A full exploitation, IMHO, would look more like the thing Pokemon Stadium did
with Pokemon RBY — but done purely in-cart in the GBC game. A SNES game that
"interacts with" a GBC game through the SRAM, such that you're playing the
same game, two different ways, when you put it in your SNES vs. when you put
it in your Gameboy. (Pretty much like Dragon Quest XI Definitive Edition's
ability to reboot the game between 3D and 16-bit mode.)

Of course, to do that, you'd need actual separate ROM chips in the GBC cart
for the SNES game, so that the SNES ROM-image could be larger than WRAM yet
still fast. All that ROM would be untenable to fit into a GBC-cart sized
cartridge even in 2003, the last year of the GBC's lifetime. It'd be perfectly
doable _now_ , though!)

------
Razengan
I've been playing games all my life on many different platforms, but some of
the best fun I've ever had has been on handhelds.

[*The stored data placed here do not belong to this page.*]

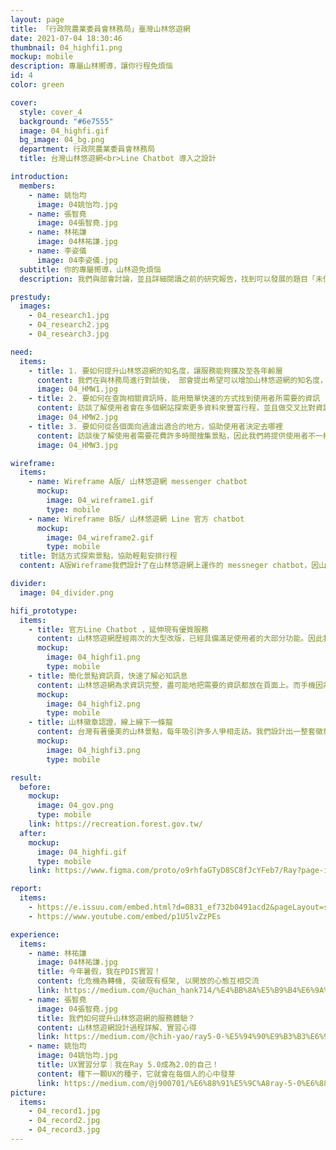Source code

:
 ```yaml
---
layout: page
title: 「行政院農業委員會林務局」臺灣山林悠遊網
date: 2021-07-04 18:30:46
thumbnail: 04_highfi1.png
mockup: mobile
description: 專屬山林嚮導，讓你行程免煩惱
id: 4
color: green

cover:
  style: cover_4
  background: "#6e7555"
  image: 04_highfi.gif
  bg_image: 04_bg.png
  department: 行政院農業委員會林務局
  title: 台灣山林悠遊網<br>Line Chatbot 導入之設計

introduction:
  members:
    - name: 姚怡均
      image: 04姚怡均.jpg
    - name: 張智堯
      image: 04張智堯.jpg
    - name: 林祐謙
      image: 04林祐謙.jpg
    - name: 李姿儀
      image: 04李姿儀.jpg
  subtitle: 你的專屬嚮導，山林遊免煩惱
  description: 我們與部會討論，並且詳細閱讀之前的研究報告，找到可以發展的題目「未使用過山林悠遊網且非專業」的使用者體驗，於是我們訪談了解使用者會花費較多時間於行程前的籌備，因此，將針對使用者提出一個較為方便的服務，並且部會希望能夠知名度，因此，我們將提供一個Line chatbot，讓使用者能夠有更密切的互動。

prestudy:
  images:
    - 04_research1.jpg
    - 04_research2.jpg
    - 04_research3.jpg

need:
  items:
    - title: 1. 要如何提升山林悠遊網的知名度，讓服務能夠擴及至各年齡層
      content: 我們在與林務局進行對談後， 部會提出希望可以增加山林悠遊網的知名度，以及讓服務能夠符合各年齡層。
      image: 04_HMW1.jpg
    - title: 2. 要如何在查詢相關資訊時，能用簡單快速的方式找到使用者所需要的資訊
      content: 訪談了解使用者會在多個網站探索更多資料來豐富行程，並且做交叉比對資訊正確性，因此我們將利用山林悠遊網的優勢：資訊即時性、正確性、豐富度，讓使用者能夠透過我們的服務就得到想要的資訊。
      image: 04_HMW2.jpg
    - title: 3. 要如何從各個面向過濾出適合的地方，協助使用者決定去哪裡
      content: 訪談後了解使用者需要花費許多時間搜集景點，因此我們將提供使用者不一樣的搜索方式，並且提供景點資訊推播，讓使用者能夠探索更多台灣山林景點。
      image: 04_HMW3.jpg

wireframe:
  items:
    - name: Wireframe A版/ 山林悠遊網 messenger chatbot
      mockup:
        image: 04_wireframe1.gif
        type: mobile
    - name: Wireframe B版/ 山林悠遊網 Line 官方 chatbot
      mockup:
        image: 04_wireframe2.gif
        type: mobile
  title: 對話方式探索景點，協助輕鬆安排行程
  content: A版Wireframe我們設計了在山林悠遊網上運作的 messneger chatbot，因山林悠遊網本身即有豐富資訊，因此我們討論後在網站上加上能與使用者互動的 chatbot，一方面延伸網站功能，另一方面讓使用者在進入網站時能立即獲得協助，簡化網站使用上的複雜度。B版Wireframe設計則是以官方 Line  chatbot 的方式擴大服務，互動式協助使用者篩選出適合的景點。 除了串連整個行程的前中後，也計劃結合線上線下服務，讓使用者在整個行程中都能有完整的體驗。

divider:
  image: 04_divider.png

hifi_prototype:
  items:
    - title: 官方Line Chatbot ，延伸現有優質服務
      content: 山林悠遊網歷經兩次的大型改版，已經具備滿足使用者的大部分功能。因此我們一直不停地思考：「要怎麼優化現有的服務？」比起直接改版現行網站，我們提出官方Line chatbot的服務方式，希望能藉由延伸現有服務來滿足更多網站使用者。
      mockup:
        image: 04_highfi1.png
        type: mobile
    - title: 簡化景點資訊頁，快速了解必知訊息
      content: 山林悠遊網為求資訊完整，盡可能地把需要的資訊都放在頁面上。而手機因為螢幕較小，過多的文字會讓使用者感到吃力，因此我們專門設計了一個簡版的景點資訊頁，並放上必要資訊如開休園、營業時間等，讓手機用戶可以快速查看相關資訊。
      mockup:
        image: 04_highfi2.png
        type: mobile
    - title: 山林徽章認證，線上線下一條龍
      content: 台灣有著優美的山林景點，每年吸引許多人爭相走訪。我們設計出一整套徽章，提供使用者在走步道、爬百岳時可於景點收集徽章，認證他們曾經達成此成就。我們更與林務局討論，未來將可能推出相關紀念品，提供徽章收集者兌換。
      mockup:
        image: 04_highfi3.png
        type: mobile

result:
  before:
    mockup:
      image: 04_gov.png
      type: mobile
    link: https://recreation.forest.gov.tw/
  after:
    mockup:
      image: 04_highfi.gif
      type: mobile
    link: https://www.figma.com/proto/o9rhfaGTyD8SC8fJcYFeb7/Ray?page-id=0%3A1&node-id=1058%3A2191&viewport=241%2C48%2C0.03&scaling=scale-down&starting-point-node-id=1058%3A2191&show-proto-sidebar=1

report:
  items: 
    - https://e.issuu.com/embed.html?d=0831_ef732b0491acd2&pageLayout=singlePage&u=pdis.tw&hideIssuuLogo=true
    - https://www.youtube.com/embed/p1U5lvZzPEs

experience:
  items:
    - name: 林祐謙
      image: 04林祐謙.jpg
      title: 今年暑假，我在PDIS實習！
      content: 化危機為轉機, 突破既有框架, 以開放的心態互相交流
      link: https://medium.com/@uchan_hank714/%E4%BB%8A%E5%B9%B4%E6%9A%91%E5%81%87-%E6%88%91%E5%9C%A8pdis%E5%AF%A6%E7%BF%92-fc48d09647d3
    - name: 張智堯
      image: 04張智堯.jpg
      title: 我們如何提升山林悠遊網的服務體驗？
      content: 山林悠遊網設計過程詳解、實習心得
      link: https://medium.com/@chih-yao/ray5-0-%E5%94%90%E9%B3%B3%E6%94%BF%E5%A7%94%E8%BE%A6%E5%85%AC%E5%AE%A4%E5%AF%A6%E7%BF%92%E7%B4%80%E9%8C%84-4eb6fbf0d7f
    - name: 姚怡均
      image: 04姚怡均.jpg
      title: UX實習分享｜我在Ray 5.0成為2.0的自己！
      content: 種下一顆UX的種子，它就會在每個人的心中發芽
      link: https://medium.com/@j900701/%E6%88%91%E5%9C%A8ray-5-0%E6%88%90%E7%82%BA2-0%E7%9A%84%E8%87%AA%E5%B7%B1-4a61a127f592
picture:
  items:
    - 04_record1.jpg
    - 04_record2.jpg
    - 04_record3.jpg
---
```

Even when I also have the PC or console version, some games just feel more at
home on a handheld, and more appealing when you don't have to _commit_ to a
whole session of playing them.

On one hand, handhelds take less focus than sitting in one place staring in
one direction, so you can play on them in bite-sized breaks, putting them away
at any time and instantly resuming where you left off.

But on the other hand, something so close to your face, that you can snuggle
with in any position anywhere, also has a level of intimacy not found in
bigger screens and bulkier controls.

Nothing can compare to dozing off in bed while engrossed in a game with a
captivating story, mechanics, and music..

Laptops are too bulky, and phones or tablets don't have built-in physical
controls.

Which is why I'm a bit concerned about there being only one handheld left. The
Vita was amazing and I still love it but Sony did everything they could to
kill it off, and the Switch's success hasn't inspired them to try again.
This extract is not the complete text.